A look at the land inside of her mind
A Medford teen's Web site shows her growth and the growth of sites as a form of expression.
By Wendy Ginsberg
INQUIRER SUBURBAN STAFF
MEDFORD - A step inside the mind of Megan Miller reveals a fascination with the 1980s and a proclivity for alternative rock bands.
Miller's brain is easily accessed, just visit her Web site: megsplace.com The site's deep-blue background gives browsers a full-course menu of ways to attempt to figure out its 18-year-old designer. And the array of point-and-click icons serves as a sampling of Miller's high school thoughts and memories.
While Miller prepares for college, which starts later this month, she has been pondering a change in her Web design, too. The site, she said, is a virtual scrapbook that has allowed her and thousands of others to watch as her tastes changed and her writing grew stronger.
Steven Barnhart, the director of instructional technology at the Rutgers Graduate School of Education in New Bruswick, said that the number of young people using the Web as a way to display their interests is growing very rapidly.
Although he says he doubts that Web sites will replace scrapbooks laden with newspaper clippings, he does consider the Internet another type of storage facility.
"It's a really cool way to preserve things," he said. "Even Kodak is beginning to put its pictures online, so it is changing things."
Miller's site, which she said receives more than 400 visitors each day, has links to the Medford Township home page and to profiles of some of her favorite rock bands. On the page devoted to her favorite decade, the 1980s, she included a section on Strawberry Shortcake, complete with the show's theme music.
Megsplace began about three years ago, when Miller went to a bookstore and purchased a book on how to use HTML, a computer programming language used to design Web sites.
"I kind of saw it as a neat thing to be able to do, " Miller said.
About two weeks later, Miller was designing her own site. Soon after, Miller began designing Web sites for local residents and small companies. In late 1997, her Web-design hobby grew into Webfomation, a company she formed with her older brother, Mike. Miller said she usually charges several hundred dollars per Web site but hates to ask to be paid.
While students might not intend to create a log of their lives online, Barnhart said, over time they discover that they have chronicled their own personal history on their Web site.
Although Miller is the chief executive of her own company, her bedroom reveals that she is still a teenager.
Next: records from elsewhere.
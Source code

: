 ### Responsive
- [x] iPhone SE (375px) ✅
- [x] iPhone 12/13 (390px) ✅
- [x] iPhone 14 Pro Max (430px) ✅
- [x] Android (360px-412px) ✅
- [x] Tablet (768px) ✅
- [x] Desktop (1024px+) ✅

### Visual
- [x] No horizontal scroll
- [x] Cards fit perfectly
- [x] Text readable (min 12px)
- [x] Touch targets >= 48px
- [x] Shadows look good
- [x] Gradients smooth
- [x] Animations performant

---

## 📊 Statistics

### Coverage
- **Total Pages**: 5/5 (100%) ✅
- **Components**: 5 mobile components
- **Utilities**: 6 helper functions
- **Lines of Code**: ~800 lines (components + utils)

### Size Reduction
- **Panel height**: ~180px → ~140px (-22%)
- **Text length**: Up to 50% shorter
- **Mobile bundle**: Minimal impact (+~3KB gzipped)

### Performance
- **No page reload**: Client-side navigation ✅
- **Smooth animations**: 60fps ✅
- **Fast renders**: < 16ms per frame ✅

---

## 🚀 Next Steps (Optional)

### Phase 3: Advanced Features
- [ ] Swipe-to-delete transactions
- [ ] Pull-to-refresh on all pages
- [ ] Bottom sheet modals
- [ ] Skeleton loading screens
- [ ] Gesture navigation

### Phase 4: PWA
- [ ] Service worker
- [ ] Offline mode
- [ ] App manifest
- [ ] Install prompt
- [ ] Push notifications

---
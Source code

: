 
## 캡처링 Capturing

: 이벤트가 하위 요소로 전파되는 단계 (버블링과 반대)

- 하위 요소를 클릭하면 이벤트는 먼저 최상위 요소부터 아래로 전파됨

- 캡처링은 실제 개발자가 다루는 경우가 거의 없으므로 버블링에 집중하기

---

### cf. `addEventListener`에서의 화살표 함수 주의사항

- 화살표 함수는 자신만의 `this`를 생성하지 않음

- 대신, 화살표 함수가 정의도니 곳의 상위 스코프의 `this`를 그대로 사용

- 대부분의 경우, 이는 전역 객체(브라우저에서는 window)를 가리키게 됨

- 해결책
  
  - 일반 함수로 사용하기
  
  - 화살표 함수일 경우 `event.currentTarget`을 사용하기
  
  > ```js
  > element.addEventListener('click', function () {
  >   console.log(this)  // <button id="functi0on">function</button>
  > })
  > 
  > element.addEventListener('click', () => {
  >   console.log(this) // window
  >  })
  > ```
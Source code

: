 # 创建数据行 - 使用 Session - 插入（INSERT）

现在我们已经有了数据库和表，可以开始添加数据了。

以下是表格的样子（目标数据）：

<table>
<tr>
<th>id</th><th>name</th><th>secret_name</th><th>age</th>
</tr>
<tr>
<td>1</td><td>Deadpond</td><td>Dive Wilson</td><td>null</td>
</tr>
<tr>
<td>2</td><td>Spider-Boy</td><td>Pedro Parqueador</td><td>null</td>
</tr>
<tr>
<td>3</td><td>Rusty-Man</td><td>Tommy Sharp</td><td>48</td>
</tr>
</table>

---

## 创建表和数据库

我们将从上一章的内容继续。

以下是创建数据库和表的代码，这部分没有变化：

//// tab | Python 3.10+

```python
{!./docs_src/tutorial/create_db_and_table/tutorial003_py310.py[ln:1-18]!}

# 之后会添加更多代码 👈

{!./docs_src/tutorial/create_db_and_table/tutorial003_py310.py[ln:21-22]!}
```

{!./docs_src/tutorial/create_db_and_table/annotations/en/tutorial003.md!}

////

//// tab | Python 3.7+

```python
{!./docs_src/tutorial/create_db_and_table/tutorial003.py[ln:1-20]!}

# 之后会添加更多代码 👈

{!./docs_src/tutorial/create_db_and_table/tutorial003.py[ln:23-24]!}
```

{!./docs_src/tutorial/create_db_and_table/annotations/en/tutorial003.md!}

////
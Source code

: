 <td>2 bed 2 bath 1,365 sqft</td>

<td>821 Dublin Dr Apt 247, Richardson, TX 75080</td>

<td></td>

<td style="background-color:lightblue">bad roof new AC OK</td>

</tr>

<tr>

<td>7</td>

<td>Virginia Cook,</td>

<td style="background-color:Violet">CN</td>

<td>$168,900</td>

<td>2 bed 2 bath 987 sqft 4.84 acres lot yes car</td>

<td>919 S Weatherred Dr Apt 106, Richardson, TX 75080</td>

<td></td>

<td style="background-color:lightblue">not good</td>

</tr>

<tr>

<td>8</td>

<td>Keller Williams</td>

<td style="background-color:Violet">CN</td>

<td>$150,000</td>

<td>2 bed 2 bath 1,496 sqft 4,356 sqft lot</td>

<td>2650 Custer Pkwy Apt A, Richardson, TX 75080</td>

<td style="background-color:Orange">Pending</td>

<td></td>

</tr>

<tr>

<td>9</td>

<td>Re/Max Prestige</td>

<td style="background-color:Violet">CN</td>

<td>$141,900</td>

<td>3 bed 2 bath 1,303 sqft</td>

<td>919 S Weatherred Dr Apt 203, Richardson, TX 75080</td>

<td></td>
A poster autographed by her favorite band, Stroke 9, is the centerpiece of her poster collection. Her computer is tucked in the corner underneath magazine cutouts of Oasis and Sandra Bullock. Her cat lies on the hood of her scanner.
"It's taken me through many big obstacles in my life, including high school, among other things," Miller said of her site.
Two years after the birth of her company, Miller is preparing to start her freshman year at the University of the Arts in Philadelphia. She plans to study graphic design and hopes to work on movie special effects after graduation. Although she will commute to school from her home, she said it was time to revamp her Web site.
"I'm going to put more about me on the site," she said. "Sometimes I look at something on my site and I say: 'I can't believe I was into that.' "
But, she said, she never deletes anything. "I'm a pack rat. I can't throw out anything. I just move it into the corner or something," she said.
As Miller prepares for college, she said, surfers of her Web site should prepare for a more introspective and more mature site. "I still want my baby nieces to be able to enjoy the site, but I want to make sure the site still reflects who I am," she said.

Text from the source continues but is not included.